(Source data)
※

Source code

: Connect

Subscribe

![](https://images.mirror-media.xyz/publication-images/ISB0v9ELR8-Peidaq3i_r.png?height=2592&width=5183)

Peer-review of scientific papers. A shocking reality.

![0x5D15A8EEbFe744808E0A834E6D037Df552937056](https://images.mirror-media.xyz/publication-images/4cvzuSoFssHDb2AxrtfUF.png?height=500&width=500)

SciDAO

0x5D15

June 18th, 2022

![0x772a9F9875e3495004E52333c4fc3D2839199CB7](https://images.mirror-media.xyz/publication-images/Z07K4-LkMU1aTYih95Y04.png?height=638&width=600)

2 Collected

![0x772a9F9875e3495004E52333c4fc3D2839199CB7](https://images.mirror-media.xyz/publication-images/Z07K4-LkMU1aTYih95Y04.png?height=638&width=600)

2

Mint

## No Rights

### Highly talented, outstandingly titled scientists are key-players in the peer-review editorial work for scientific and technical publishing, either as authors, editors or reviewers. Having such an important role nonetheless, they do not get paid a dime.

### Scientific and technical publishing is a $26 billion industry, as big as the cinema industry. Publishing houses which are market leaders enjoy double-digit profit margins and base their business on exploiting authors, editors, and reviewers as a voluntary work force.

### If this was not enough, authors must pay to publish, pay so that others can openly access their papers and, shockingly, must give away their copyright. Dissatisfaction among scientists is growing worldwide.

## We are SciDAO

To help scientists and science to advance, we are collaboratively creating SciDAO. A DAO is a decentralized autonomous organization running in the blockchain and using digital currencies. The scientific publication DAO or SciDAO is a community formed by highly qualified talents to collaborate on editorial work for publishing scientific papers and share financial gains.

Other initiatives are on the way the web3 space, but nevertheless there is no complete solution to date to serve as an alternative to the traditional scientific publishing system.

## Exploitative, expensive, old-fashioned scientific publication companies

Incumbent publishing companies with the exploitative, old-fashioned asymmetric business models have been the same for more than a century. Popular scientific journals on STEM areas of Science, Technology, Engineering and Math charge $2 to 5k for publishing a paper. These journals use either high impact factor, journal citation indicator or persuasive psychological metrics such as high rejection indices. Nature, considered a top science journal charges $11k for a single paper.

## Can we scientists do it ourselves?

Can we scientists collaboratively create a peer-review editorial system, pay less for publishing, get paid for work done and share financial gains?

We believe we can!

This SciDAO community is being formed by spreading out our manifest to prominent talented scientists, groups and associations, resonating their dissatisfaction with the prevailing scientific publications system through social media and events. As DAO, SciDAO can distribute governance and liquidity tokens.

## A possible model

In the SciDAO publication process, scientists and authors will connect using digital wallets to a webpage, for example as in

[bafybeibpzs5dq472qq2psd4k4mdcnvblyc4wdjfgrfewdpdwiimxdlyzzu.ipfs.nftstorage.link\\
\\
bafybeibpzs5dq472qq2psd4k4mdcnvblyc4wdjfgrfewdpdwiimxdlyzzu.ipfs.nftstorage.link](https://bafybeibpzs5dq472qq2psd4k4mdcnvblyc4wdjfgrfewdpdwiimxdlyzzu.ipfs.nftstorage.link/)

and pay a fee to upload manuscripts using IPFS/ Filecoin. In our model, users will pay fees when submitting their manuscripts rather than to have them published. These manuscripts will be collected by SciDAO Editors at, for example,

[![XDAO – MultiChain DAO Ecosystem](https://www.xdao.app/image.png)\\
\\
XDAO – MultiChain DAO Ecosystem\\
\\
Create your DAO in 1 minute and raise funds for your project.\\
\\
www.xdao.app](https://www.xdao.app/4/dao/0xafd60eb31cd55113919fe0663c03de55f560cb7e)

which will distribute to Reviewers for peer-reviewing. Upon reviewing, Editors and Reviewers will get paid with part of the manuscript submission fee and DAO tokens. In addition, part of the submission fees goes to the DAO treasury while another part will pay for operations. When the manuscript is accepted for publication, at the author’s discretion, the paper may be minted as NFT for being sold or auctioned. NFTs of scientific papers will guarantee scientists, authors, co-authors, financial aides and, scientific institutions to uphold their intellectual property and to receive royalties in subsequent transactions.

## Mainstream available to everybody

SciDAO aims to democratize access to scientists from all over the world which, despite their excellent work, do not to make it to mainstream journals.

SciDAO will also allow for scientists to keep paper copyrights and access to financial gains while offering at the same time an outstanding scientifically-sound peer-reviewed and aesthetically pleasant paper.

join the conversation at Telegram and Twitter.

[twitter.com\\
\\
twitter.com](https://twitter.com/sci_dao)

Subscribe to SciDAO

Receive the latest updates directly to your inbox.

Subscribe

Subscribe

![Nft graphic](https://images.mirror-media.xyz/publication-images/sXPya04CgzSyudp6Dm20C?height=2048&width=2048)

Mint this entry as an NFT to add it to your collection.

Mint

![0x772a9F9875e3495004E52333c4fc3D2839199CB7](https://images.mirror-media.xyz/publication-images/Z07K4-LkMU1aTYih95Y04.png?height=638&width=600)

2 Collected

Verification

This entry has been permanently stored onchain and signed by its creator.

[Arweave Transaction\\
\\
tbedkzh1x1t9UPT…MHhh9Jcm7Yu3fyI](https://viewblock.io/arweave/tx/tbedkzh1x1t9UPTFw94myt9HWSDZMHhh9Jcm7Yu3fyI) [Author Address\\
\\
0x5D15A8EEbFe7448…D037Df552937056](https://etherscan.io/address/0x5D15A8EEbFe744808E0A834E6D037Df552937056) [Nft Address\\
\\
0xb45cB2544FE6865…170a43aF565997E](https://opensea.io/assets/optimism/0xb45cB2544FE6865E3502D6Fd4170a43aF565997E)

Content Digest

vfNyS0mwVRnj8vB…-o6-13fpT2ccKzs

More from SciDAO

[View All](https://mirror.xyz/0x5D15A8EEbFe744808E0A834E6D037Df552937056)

※

Go through the entries above and report every line in which the word "nftstorage" appears.

Solution to the exercise:
[bafybeibpzs5dq472qq2psd4k4mdcnvblyc4wdjfgrfewdpdwiimxdlyzzu.ipfs.nftstorage.link\\
bafybeibpzs5dq472qq2psd4k4mdcnvblyc4wdjfgrfewdpdwiimxdlyzzu.ipfs.nftstorage.link](https://bafybeibpzs5dq472qq2psd4k4mdcnvblyc4wdjfgrfewdpdwiimxdlyzzu.ipfs.nftstorage.link/)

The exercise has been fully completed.